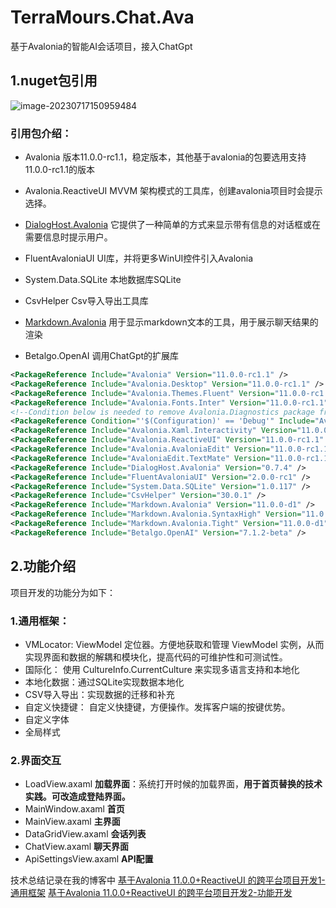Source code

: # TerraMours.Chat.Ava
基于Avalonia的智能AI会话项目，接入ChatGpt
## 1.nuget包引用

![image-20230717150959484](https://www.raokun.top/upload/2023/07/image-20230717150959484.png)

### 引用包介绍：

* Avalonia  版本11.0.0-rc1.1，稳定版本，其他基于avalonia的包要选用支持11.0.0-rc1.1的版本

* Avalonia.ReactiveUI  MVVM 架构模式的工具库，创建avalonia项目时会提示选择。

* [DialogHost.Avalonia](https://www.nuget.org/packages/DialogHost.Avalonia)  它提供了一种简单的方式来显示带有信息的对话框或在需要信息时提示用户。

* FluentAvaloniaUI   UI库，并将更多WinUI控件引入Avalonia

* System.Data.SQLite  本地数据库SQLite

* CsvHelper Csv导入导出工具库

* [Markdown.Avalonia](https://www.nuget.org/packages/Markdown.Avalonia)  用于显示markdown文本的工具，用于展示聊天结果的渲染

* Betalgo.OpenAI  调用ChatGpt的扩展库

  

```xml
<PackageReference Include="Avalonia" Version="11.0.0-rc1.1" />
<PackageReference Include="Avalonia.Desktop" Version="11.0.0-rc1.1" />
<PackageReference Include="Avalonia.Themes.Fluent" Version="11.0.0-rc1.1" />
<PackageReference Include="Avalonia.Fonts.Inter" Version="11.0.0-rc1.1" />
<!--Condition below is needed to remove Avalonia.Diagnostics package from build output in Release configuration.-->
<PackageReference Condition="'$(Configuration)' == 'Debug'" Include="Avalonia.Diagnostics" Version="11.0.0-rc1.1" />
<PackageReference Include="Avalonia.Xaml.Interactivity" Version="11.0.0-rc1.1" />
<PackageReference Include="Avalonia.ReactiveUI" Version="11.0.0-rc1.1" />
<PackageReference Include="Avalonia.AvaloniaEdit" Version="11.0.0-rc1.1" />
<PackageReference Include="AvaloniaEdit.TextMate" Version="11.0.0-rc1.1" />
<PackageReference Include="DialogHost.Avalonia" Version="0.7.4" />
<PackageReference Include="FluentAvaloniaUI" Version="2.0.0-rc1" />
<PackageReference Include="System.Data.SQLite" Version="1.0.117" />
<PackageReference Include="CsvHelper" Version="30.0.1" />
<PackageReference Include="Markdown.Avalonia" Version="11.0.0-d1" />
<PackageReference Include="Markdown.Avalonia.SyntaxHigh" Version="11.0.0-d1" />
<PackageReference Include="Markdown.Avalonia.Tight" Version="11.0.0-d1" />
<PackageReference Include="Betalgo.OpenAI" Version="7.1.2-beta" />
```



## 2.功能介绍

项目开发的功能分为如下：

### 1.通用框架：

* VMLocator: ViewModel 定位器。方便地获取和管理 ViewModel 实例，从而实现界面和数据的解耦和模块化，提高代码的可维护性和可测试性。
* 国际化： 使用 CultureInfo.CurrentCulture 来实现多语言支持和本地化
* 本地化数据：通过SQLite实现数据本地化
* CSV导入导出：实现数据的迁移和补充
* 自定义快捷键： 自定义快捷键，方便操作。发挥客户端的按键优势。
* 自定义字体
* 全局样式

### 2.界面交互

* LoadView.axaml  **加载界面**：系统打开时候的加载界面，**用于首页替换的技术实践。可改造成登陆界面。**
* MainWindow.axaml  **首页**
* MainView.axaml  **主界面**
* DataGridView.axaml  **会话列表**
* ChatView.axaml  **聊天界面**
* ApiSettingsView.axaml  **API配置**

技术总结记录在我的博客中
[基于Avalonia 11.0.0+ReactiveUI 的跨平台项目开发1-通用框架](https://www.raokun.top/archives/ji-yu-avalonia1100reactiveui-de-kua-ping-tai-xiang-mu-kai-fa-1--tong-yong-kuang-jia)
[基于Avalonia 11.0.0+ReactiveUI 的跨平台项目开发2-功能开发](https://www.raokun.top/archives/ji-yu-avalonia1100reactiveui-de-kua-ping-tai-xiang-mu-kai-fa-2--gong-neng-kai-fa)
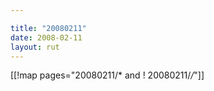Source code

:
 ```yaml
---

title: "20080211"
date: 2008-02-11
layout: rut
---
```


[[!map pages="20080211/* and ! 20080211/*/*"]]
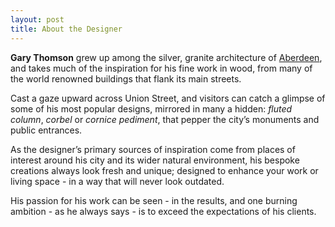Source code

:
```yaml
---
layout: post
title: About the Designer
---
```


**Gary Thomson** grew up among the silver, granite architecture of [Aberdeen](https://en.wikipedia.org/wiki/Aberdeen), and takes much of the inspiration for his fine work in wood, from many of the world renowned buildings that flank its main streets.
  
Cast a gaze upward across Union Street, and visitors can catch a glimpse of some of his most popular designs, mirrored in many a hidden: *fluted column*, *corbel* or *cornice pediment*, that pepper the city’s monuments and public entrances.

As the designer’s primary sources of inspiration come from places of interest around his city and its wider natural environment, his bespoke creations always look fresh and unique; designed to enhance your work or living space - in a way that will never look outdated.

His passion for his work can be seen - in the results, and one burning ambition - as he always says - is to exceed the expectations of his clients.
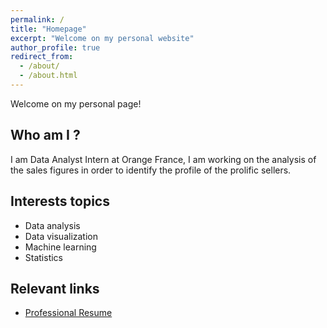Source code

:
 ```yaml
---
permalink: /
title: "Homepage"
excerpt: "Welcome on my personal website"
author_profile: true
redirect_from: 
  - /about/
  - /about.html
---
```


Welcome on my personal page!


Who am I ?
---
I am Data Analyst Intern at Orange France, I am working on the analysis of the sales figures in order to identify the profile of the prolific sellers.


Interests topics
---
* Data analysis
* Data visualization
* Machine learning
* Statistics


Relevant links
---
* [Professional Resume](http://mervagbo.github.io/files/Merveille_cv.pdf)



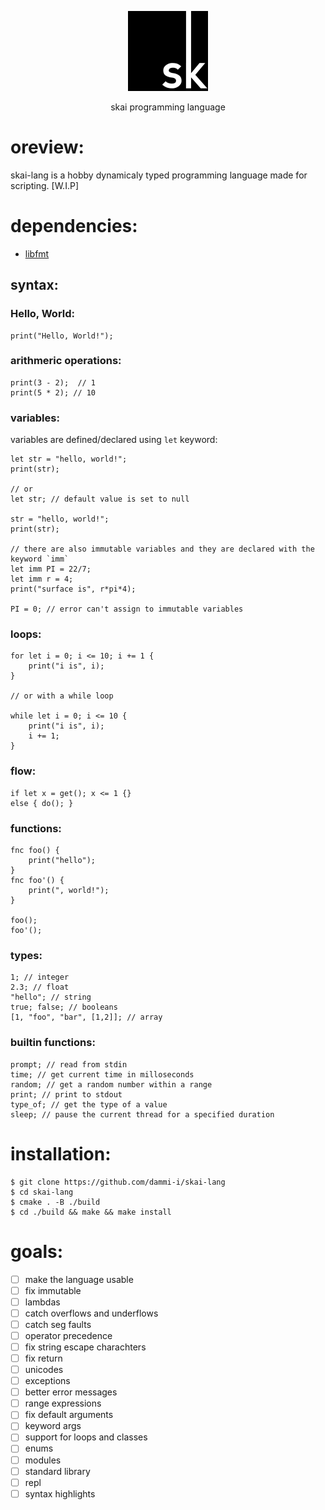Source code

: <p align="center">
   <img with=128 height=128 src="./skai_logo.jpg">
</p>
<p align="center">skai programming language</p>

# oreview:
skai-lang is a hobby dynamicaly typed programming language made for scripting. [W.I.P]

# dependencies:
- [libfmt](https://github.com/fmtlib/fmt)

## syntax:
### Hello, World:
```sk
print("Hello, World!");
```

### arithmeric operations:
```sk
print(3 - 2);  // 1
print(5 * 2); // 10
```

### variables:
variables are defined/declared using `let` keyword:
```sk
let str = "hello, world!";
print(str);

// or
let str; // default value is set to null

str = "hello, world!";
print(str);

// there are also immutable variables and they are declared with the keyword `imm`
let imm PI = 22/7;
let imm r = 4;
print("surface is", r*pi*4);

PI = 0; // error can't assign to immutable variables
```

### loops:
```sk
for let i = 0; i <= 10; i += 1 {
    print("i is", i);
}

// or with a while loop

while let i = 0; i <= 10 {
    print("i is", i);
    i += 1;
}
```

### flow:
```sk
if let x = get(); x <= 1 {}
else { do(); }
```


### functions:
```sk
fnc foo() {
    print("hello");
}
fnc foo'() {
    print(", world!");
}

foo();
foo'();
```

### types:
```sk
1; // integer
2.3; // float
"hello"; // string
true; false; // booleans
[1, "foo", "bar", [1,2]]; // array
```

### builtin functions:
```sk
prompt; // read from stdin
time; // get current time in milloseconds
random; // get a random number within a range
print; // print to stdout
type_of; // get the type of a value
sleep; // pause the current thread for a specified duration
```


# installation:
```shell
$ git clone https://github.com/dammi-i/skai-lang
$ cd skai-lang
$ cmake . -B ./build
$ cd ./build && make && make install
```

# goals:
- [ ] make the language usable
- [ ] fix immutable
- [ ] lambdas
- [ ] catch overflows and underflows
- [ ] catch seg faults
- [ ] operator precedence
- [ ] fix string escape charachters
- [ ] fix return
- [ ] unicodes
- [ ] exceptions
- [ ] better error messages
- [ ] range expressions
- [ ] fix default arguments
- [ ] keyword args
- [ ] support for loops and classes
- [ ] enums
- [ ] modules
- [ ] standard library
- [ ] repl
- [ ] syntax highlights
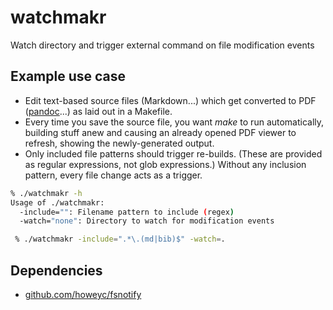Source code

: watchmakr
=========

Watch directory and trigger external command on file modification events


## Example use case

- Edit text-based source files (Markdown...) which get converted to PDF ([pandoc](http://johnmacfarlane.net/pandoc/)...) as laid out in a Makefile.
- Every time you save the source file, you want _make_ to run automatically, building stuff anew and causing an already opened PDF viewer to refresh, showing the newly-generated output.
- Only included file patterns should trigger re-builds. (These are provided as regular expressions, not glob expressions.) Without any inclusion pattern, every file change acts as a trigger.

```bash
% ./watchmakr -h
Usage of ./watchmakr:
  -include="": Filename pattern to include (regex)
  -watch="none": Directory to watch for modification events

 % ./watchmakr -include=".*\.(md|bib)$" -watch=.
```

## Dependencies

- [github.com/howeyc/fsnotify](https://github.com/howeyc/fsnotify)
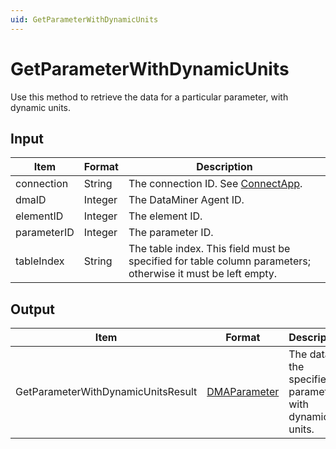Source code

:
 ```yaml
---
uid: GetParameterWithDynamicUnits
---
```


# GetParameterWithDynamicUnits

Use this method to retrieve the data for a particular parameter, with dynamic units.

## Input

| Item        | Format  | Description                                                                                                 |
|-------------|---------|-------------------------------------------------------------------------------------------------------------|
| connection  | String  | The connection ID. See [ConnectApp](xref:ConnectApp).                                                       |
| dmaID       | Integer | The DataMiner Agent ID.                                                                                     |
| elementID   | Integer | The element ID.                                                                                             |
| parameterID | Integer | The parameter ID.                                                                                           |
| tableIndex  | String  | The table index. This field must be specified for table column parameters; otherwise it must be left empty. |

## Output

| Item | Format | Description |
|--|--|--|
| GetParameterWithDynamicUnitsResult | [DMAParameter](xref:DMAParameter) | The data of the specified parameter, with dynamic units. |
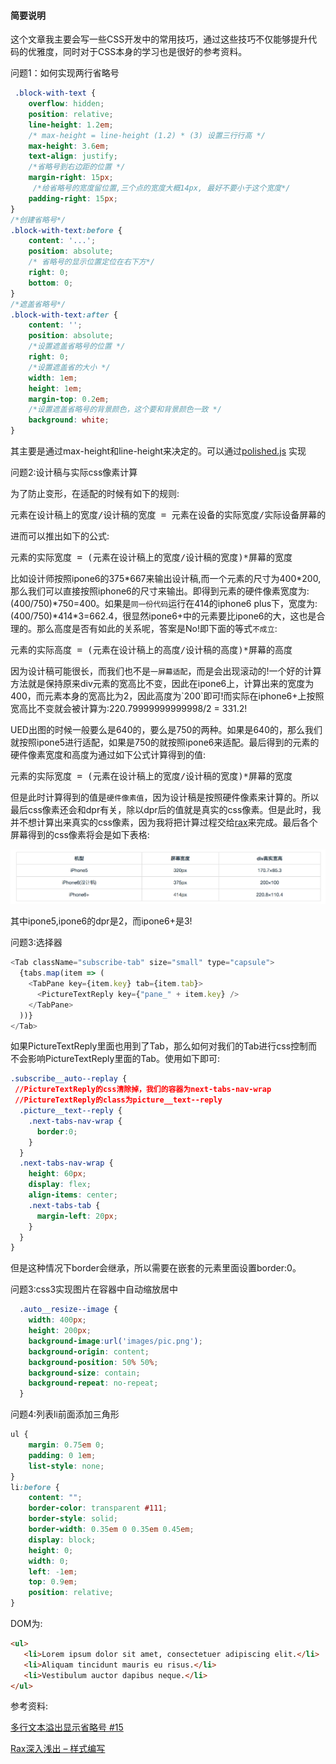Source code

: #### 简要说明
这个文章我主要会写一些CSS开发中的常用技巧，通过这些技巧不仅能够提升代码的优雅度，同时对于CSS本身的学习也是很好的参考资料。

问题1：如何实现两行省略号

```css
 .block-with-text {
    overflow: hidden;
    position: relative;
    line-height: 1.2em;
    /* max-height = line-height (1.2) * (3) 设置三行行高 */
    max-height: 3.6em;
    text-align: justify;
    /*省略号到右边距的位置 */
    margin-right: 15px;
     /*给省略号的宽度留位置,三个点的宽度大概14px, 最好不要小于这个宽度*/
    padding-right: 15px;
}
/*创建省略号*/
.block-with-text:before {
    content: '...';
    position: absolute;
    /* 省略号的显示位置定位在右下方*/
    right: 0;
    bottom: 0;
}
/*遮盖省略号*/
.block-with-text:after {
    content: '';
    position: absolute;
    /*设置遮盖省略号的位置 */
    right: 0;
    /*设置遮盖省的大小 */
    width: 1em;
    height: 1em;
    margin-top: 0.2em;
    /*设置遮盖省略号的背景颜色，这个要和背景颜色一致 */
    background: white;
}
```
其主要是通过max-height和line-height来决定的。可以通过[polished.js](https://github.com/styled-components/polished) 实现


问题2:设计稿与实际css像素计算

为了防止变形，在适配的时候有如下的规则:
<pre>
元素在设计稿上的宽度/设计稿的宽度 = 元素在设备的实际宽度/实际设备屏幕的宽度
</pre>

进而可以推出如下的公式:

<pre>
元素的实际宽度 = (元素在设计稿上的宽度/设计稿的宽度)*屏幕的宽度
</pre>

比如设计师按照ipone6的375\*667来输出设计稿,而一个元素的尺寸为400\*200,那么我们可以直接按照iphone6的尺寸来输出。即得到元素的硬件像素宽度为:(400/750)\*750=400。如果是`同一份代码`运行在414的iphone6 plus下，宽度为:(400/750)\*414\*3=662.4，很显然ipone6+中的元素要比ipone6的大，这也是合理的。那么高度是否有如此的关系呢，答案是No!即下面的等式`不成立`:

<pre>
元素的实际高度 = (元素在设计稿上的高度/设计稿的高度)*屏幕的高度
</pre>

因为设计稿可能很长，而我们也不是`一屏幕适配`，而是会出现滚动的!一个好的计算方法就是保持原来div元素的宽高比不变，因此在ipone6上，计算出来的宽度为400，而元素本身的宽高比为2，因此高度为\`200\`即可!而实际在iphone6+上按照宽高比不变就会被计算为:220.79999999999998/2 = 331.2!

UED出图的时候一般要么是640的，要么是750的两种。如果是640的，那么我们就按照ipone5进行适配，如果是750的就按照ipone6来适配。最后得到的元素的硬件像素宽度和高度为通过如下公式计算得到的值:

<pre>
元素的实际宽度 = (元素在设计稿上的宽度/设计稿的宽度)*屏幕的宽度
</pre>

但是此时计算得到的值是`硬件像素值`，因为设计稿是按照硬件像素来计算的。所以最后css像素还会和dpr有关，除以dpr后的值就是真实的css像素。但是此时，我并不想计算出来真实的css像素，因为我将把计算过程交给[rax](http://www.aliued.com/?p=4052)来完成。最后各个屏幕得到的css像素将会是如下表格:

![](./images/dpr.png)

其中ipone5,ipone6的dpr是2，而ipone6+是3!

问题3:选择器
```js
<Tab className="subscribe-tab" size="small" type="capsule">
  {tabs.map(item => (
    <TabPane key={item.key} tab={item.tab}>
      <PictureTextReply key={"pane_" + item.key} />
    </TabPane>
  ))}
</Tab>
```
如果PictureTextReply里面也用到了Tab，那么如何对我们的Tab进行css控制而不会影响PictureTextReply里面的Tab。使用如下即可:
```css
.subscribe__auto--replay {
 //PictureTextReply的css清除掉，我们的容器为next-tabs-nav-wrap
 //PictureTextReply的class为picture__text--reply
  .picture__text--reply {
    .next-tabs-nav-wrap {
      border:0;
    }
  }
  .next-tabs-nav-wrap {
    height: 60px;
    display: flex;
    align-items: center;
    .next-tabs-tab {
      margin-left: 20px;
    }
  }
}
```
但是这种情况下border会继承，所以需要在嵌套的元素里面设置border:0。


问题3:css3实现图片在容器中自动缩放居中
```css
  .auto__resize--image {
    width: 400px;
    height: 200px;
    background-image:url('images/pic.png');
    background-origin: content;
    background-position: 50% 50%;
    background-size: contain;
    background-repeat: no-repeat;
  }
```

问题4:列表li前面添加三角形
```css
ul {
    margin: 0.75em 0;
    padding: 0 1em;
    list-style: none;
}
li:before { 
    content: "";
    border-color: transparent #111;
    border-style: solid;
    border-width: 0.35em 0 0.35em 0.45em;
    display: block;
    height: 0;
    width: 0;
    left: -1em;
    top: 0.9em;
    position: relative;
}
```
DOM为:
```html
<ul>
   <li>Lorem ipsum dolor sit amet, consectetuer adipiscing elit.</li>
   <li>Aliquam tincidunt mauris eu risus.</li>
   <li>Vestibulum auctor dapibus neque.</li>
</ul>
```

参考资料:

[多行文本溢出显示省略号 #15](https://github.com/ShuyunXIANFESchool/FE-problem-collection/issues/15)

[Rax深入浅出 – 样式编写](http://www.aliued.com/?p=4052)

=== Exercise requirements ===
Where a line above contains the word "block", copy that line.

=== Solution for this task ===
 .block-with-text {
.block-with-text:before {
.block-with-text:after {
    display: block;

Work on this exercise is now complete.